まずはやってほしいこと、不安に思っていることをノートに書き出しましょう。
なぜなら「死後事務委任契約で実現したいこと」を明確にしておく必要があるからです。
その中から依頼する死後事務の内容を検討し決定します。
この段階では「どうしても実現したい内容」と「できれば依頼したい内容」に分けて、優先順位をつけておくと良いでしょう。
ただし相続に関して希望がある場合は、死後事務では依頼できないため、遺言などの方法も合わせて検討しておく必要があります。
次に依頼先となる受任者を決定します。
相手方と前項目で検討した依頼内容を相談し、費用の面でも折り合いがつけば、受任者を決定しましょう。
その際、あなたの遺志を反映する契約内容にするためにも、相手方に可能な限り詳細に伝えることが大切です。
依頼先が専門企業や弁護士などの士業であれば、あなたの提案内容に不備があったとしても、委任内容を的確に修正・再提案してくれるでしょう。

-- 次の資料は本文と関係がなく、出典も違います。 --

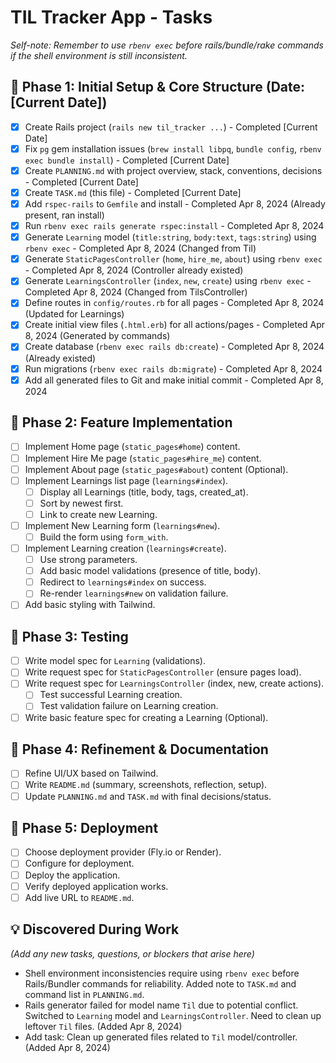 # TIL Tracker App - Tasks

*Self-note: Remember to use `rbenv exec` before rails/bundle/rake commands if the shell environment is still inconsistent.*

## 🚀 Phase 1: Initial Setup & Core Structure (Date: [Current Date])

- [x] Create Rails project (`rails new til_tracker ...`) - Completed [Current Date]
- [x] Fix `pg` gem installation issues (`brew install libpq`, `bundle config`, `rbenv exec bundle install`) - Completed [Current Date]
- [x] Create `PLANNING.md` with project overview, stack, conventions, decisions - Completed [Current Date]
- [x] Create `TASK.md` (this file) - Completed [Current Date]
- [x] Add `rspec-rails` to `Gemfile` and install - Completed Apr 8, 2024 (Already present, ran install)
- [x] Run `rbenv exec rails generate rspec:install` - Completed Apr 8, 2024
- [x] Generate `Learning` model (`title:string`, `body:text`, `tags:string`) using `rbenv exec` - Completed Apr 8, 2024 (Changed from Til)
- [x] Generate `StaticPagesController` (`home`, `hire_me`, `about`) using `rbenv exec` - Completed Apr 8, 2024 (Controller already existed)
- [x] Generate `LearningsController` (`index`, `new`, `create`) using `rbenv exec` - Completed Apr 8, 2024 (Changed from TilsController)
- [x] Define routes in `config/routes.rb` for all pages - Completed Apr 8, 2024 (Updated for Learnings)
- [x] Create initial view files (`.html.erb`) for all actions/pages - Completed Apr 8, 2024 (Generated by commands)
- [x] Create database (`rbenv exec rails db:create`) - Completed Apr 8, 2024 (Already existed)
- [x] Run migrations (`rbenv exec rails db:migrate`) - Completed Apr 8, 2024
- [x] Add all generated files to Git and make initial commit - Completed Apr 8, 2024

## 🔬 Phase 2: Feature Implementation

- [ ] Implement Home page (`static_pages#home`) content.
- [ ] Implement Hire Me page (`static_pages#hire_me`) content.
- [ ] Implement About page (`static_pages#about`) content (Optional).
- [ ] Implement Learnings list page (`learnings#index`).
    - [ ] Display all Learnings (title, body, tags, created_at).
    - [ ] Sort by newest first.
    - [ ] Link to create new Learning.
- [ ] Implement New Learning form (`learnings#new`).
    - [ ] Build the form using `form_with`.
- [ ] Implement Learning creation (`learnings#create`).
    - [ ] Use strong parameters.
    - [ ] Add basic model validations (presence of title, body).
    - [ ] Redirect to `learnings#index` on success.
    - [ ] Re-render `learnings#new` on validation failure.
- [ ] Add basic styling with Tailwind.

## 🧪 Phase 3: Testing

- [ ] Write model spec for `Learning` (validations).
- [ ] Write request spec for `StaticPagesController` (ensure pages load).
- [ ] Write request spec for `LearningsController` (index, new, create actions).
    - [ ] Test successful Learning creation.
    - [ ] Test validation failure on Learning creation.
- [ ] Write basic feature spec for creating a Learning (Optional).

## 🧼 Phase 4: Refinement & Documentation

- [ ] Refine UI/UX based on Tailwind.
- [ ] Write `README.md` (summary, screenshots, reflection, setup).
- [ ] Update `PLANNING.md` and `TASK.md` with final decisions/status.

## 🚀 Phase 5: Deployment

- [ ] Choose deployment provider (Fly.io or Render).
- [ ] Configure for deployment.
- [ ] Deploy the application.
- [ ] Verify deployed application works.
- [ ] Add live URL to `README.md`.

## 💡 Discovered During Work
*(Add any new tasks, questions, or blockers that arise here)*
- Shell environment inconsistencies require using `rbenv exec` before Rails/Bundler commands for reliability. Added note to `TASK.md` and command list in `PLANNING.md`.
- Rails generator failed for model name `Til` due to potential conflict. Switched to `Learning` model and `LearningsController`. Need to clean up leftover `Til` files. (Added Apr 8, 2024)
- Add task: Clean up generated files related to `Til` model/controller. (Added Apr 8, 2024)
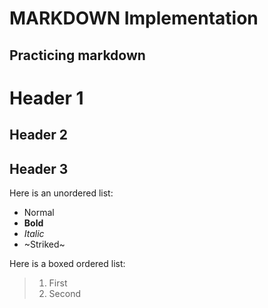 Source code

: MARKDOWN Implementation
=======================

Practicing markdown
-------------------

# Header 1
## Header 2
## Header 3

Here is an unordered list:
- Normal
- **Bold**
- *Italic*
- ~Striked~

Here is a boxed ordered list:
> 1. First
> 2. Second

その上で的確な見積もりを作成し、双方納得の上で契約を結びましょう。
そのためにも、しっかりとした打ち合わせが必要になります。
受任者を決定し、委任する内容がしっかりと固まったら、それらを記載した契約書を作成する必要があります。
契約の締結には口頭でも可能ですが、言った言わないのトラブルのもとになりますし、証明することも出来ません。
そのため契約書を作成する必要があります。
後に公正証書化するため、必要な書類も準備しておきましょう。
以下の書類のいずれかが委任者、受任者ともに必要となります。
- 印鑑登録証明書(発行3ヵ月以内のもの)と実印
- 運転免許証と認印
- マイナンバーカードと認印
- パスポートと認印
最後に契約書を作成し必要書類を準備したら、公証役場で契約書を公正証書化します。
多少の費用はかかりますが、公正証書化すれば証拠能力は高くなるうえ、公証役場で保管されますので、記載内容の改ざんがなされる心配もありません。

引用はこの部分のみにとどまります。